Barclays Steers Ultra-Rich Clients Toward New ESG Entrepreneurs
Contributed by: Editoral Team[Via ESG News]
- Wealthy increasingly looking beyond wind, solar and EVs
- Energy storage technologies among areas drawing interest
High net-worth clients at Barclays Plc are being steered toward sustainable investment products that tap into a new class of ESG entrepreneur.
Wind, solar and electric vehicles aren’t enough to generate the kinds of returns that Barclays private bank wants to offer its environmental, social and governance investment clients.
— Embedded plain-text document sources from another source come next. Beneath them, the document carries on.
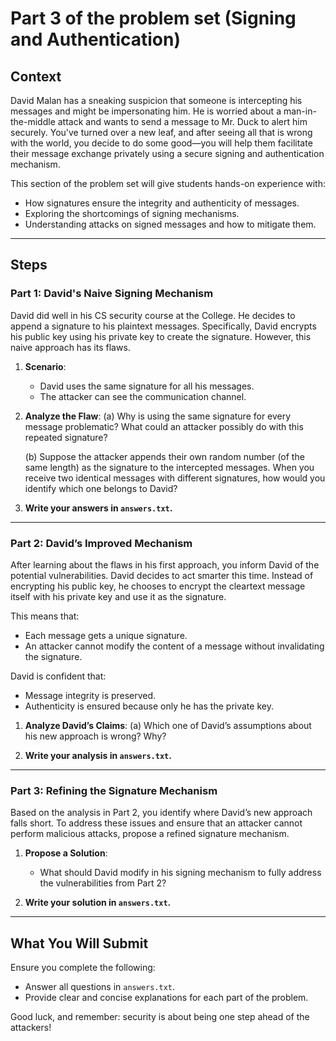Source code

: # **Part 3 of the problem set (Signing and Authentication)**

## **Context**
David Malan has a sneaking suspicion that someone is intercepting his messages and might be impersonating him. He is worried about a man-in-the-middle attack and wants to send a message to Mr. Duck to alert him securely. You've turned over a new leaf, and after seeing all that is wrong with the world, you decide to do some good—you will help them facilitate their message exchange privately using a secure signing and authentication mechanism.

This section of the problem set will give students hands-on experience with:

- How signatures ensure the integrity and authenticity of messages.
- Exploring the shortcomings of signing mechanisms.
- Understanding attacks on signed messages and how to mitigate them.

---

## **Steps**

### **Part 1: David's Naive Signing Mechanism**
David did well in his CS security course at the College. He decides to append a signature to his plaintext messages. Specifically, David encrypts his public key using his private key to create the signature. However, this naive approach has its flaws.

1. **Scenario**:
   - David uses the same signature for all his messages.
   - The attacker can see the communication channel.

2. **Analyze the Flaw**:
   (a) Why is using the same signature for every message problematic? What could an attacker possibly do with this repeated signature?

   (b) Suppose the attacker appends their own random number (of the same length) as the signature to the intercepted messages. When you receive two identical messages with different signatures, how would you identify which one belongs to David?

3. **Write your answers in `answers.txt`.**

---

### **Part 2: David’s Improved Mechanism**
After learning about the flaws in his first approach, you inform David of the potential vulnerabilities. David decides to act smarter this time. Instead of encrypting his public key, he chooses to encrypt the cleartext message itself with his private key and use it as the signature.

This means that:
- Each message gets a unique signature.
- An attacker cannot modify the content of a message without invalidating the signature.

David is confident that:
- Message integrity is preserved.
- Authenticity is ensured because only he has the private key.

1. **Analyze David’s Claims**:
   (a) Which one of David’s assumptions about his new approach is wrong? Why?

2. **Write your analysis in `answers.txt`.**

---

### **Part 3: Refining the Signature Mechanism**
Based on the analysis in Part 2, you identify where David’s new approach falls short. To address these issues and ensure that an attacker cannot perform malicious attacks, propose a refined signature mechanism.

1. **Propose a Solution**:
   - What should David modify in his signing mechanism to fully address the vulnerabilities from Part 2?

2. **Write your solution in `answers.txt`.**

---

## **What You Will Submit**
Ensure you complete the following:
- Answer all questions in `answers.txt`.
- Provide clear and concise explanations for each part of the problem.

Good luck, and remember: security is about being one step ahead of the attackers!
Instead, “it’s the second order of ideas that are of interest,” said Damian Payiatakis, who leads a team advising individuals, families and charities, as well as private and public market specialists on ethical and sustainable investing.
In practice, that means tapping the “new entrepreneurs seeking to use different techniques” to address climate change and social issues, he said in an interview.
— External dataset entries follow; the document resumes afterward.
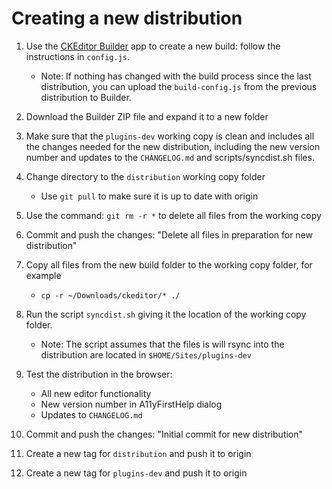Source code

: # Creating a new distribution

1. Use the [CKEditor Builder](https://ckeditor.com/cke4/builder) app to create a new build: follow the instructions in `config.js`.

   * Note: If nothing has changed with the build process since the last distribution, you can upload the `build-config.js` from the previous distribution to Builder.

1. Download the Builder ZIP file and expand it to a new folder

1. Make sure that the `plugins-dev` working copy is clean and includes all the changes needed for the new distribution, including the new version number and updates to the `CHANGELOG.md` and scripts/syncdist.sh files.

1. Change directory to the `distribution` working copy folder

   * Use `git pull` to make sure it is up to date with origin

1. Use the command: `git rm -r *` to delete all files from the working copy

1. Commit and push the changes: "Delete all files in preparation for new distribution"

1. Copy all files from the new build folder to the working copy folder, for example

   * `cp -r ~/Downloads/ckeditor/* ./`

1. Run the script `syncdist.sh` giving it the location of the working copy folder.

   * Note: The script assumes that the files is will rsync into the distribution are located in `$HOME/Sites/plugins-dev`

1. Test the distribution in the browser:

   * All new editor functionality
   * New version number in A11yFirstHelp dialog
   * Updates to `CHANGELOG.md`

1. Commit and push the changes: "Initial commit for new distribution"

1. Create a new tag for `distribution` and push it to origin

1. Create a new tag for `plugins-dev` and push it to origin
The strategy, which targets technologies that support things like energy storage and food waste reduction, comes as some analyses suggest these corners of ESG might outperform more traditional areas. That’s as the S&P Global Clean Energy Index has lost about 12% this year. Meanwhile, Bloomberg Intelligence says the “underinvested global water sector” is poised for “robust” investment.
Looking to ESG entrepreneurs is an idea that’s already been touted by some of the world’s best-known investors. Larry Fink, the chief executive of BlackRock Inc., predicted in his annual letter that the next 1,000 unicorns will be “sustainable, scalable innovators – startups that help the world decarbonize.”
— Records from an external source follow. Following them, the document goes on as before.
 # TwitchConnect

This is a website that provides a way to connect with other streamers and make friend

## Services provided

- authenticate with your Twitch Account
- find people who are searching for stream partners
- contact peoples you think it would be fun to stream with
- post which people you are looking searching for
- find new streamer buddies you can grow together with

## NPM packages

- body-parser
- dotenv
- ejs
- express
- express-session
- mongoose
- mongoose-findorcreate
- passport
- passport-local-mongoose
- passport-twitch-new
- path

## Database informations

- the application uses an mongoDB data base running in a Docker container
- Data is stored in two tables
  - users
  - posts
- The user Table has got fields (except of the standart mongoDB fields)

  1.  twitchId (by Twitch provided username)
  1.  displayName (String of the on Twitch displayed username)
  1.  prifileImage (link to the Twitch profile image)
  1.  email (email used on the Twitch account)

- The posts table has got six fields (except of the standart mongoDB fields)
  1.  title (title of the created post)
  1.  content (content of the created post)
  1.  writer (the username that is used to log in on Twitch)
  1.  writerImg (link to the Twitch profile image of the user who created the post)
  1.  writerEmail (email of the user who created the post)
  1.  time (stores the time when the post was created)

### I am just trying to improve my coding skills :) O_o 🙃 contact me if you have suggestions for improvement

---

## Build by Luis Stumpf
Barclays’ strategy involves finding “a large social or environmental problem that has a commercial solution,” and if there are “new approaches being launched, let’s find the ventures that have them,” Payiatakis said. He says that often entails catching businesses in their infancy, when private capital is more accessible than public markets.
Areas that look underinvested include technologies harnessing the potential of the planet’s oceans and managing its ecosystems, Payiatakis said. Barclays is also looking at sustainable fishing and supply-chain data-tracking services that can expose a company’s reliance on forced labor, for example. And satellite monitoring of agricultural production is another target, given that change of land use is “one of the bigger contributors to climate change.”
“Investors can look to identify the essential parts with a supply chain or value-chain needed for the wider system,” Payiatakis said. “They may not be as immediately visible, or even as exciting, but the ability to generate financial value and impact is disproportionate.”